• [Supplied material]:
= = =

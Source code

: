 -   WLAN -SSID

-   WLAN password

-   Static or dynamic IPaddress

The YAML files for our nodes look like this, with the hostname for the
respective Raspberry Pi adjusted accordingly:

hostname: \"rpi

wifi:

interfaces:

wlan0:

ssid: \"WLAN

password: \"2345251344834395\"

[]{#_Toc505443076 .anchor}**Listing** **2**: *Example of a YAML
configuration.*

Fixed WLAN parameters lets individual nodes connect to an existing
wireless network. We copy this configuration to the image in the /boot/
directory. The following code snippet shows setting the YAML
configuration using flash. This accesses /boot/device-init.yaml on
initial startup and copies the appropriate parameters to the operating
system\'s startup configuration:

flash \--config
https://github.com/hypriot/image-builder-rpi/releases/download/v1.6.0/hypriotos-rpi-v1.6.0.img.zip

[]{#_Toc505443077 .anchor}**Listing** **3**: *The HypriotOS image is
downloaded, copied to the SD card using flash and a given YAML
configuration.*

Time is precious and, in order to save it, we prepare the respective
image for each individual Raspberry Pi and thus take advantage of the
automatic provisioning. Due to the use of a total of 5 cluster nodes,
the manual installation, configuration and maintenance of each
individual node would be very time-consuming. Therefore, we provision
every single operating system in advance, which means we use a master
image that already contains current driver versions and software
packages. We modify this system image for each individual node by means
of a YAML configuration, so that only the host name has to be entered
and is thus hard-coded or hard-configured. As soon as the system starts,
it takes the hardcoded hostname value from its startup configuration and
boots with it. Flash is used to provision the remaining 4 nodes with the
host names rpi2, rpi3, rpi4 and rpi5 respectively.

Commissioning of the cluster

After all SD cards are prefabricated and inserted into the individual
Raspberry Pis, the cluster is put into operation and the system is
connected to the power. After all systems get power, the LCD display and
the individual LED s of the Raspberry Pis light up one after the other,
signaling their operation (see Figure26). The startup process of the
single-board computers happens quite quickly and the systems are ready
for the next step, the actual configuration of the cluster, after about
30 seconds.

= = =

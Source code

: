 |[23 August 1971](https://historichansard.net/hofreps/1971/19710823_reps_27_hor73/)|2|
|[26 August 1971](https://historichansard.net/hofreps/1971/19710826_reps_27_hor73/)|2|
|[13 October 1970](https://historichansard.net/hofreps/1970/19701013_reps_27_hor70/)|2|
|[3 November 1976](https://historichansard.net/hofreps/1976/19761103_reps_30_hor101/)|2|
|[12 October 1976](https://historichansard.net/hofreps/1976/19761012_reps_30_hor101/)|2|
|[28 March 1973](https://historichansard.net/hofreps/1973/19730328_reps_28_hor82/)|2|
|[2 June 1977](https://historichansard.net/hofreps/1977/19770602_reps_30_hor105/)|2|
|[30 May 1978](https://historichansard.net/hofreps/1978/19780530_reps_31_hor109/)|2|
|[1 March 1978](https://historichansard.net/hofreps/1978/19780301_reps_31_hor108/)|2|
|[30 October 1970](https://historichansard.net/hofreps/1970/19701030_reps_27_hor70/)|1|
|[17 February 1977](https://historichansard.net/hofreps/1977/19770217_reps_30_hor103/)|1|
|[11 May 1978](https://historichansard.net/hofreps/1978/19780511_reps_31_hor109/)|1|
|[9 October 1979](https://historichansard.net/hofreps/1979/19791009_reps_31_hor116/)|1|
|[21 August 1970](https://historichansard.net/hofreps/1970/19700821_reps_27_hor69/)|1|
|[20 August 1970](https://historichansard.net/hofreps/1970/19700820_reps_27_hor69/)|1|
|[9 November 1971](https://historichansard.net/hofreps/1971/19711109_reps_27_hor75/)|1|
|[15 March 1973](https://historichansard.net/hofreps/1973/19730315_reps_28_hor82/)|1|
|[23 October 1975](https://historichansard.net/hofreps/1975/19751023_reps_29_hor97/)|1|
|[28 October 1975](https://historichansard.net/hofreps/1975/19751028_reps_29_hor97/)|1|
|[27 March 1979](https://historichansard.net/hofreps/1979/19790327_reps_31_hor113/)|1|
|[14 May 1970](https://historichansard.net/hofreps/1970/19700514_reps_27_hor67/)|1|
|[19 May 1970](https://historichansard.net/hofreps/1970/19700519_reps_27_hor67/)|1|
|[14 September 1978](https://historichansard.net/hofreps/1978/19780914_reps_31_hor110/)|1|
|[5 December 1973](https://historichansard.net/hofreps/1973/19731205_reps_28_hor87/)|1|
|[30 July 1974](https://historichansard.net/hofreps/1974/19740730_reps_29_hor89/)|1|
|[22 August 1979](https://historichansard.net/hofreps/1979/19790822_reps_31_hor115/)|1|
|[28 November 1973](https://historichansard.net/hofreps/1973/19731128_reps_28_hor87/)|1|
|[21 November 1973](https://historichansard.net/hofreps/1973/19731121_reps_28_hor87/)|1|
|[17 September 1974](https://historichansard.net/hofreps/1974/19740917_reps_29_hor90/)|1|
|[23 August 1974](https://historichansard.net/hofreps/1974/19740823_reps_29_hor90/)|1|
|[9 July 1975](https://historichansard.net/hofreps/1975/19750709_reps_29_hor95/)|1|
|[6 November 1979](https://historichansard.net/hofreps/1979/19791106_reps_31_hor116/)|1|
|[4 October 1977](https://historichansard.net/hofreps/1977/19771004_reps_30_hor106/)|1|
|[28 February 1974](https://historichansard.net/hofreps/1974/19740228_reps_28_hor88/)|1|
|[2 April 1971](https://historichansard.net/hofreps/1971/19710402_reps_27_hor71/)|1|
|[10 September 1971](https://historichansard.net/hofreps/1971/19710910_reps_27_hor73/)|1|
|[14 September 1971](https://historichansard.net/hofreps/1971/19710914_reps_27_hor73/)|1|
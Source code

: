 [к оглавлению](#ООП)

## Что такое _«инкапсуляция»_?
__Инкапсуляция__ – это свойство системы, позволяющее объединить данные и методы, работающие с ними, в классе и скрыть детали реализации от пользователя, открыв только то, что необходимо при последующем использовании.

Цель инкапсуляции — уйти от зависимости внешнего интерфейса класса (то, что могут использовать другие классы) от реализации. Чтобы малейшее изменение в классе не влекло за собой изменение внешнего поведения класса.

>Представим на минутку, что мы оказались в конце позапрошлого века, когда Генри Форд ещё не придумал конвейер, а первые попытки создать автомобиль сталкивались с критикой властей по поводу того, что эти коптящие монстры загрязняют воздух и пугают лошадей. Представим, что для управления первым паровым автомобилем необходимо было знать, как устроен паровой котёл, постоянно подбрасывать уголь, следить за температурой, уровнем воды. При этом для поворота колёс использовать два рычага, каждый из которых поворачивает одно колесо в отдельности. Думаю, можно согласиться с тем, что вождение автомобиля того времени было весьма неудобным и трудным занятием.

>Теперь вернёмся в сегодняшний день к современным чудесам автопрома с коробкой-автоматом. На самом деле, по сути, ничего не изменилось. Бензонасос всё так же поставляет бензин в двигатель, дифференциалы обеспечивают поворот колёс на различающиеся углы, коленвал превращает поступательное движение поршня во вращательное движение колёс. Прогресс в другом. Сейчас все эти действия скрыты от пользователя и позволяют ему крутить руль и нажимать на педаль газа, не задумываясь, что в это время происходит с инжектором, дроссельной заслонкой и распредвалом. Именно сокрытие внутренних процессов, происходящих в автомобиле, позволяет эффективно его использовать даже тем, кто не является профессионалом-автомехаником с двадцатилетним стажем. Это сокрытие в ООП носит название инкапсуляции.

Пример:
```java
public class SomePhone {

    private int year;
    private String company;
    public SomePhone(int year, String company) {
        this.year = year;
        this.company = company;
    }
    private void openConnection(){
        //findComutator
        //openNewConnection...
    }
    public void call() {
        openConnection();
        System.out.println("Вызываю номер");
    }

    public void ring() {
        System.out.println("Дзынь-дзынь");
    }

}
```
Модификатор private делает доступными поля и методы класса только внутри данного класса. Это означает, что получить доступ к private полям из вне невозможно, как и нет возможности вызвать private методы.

= = =

This task calls for each line of the material that contains "operating".

initial startup and copies the appropriate parameters to the operating
every single operating system in advance, which means we use a master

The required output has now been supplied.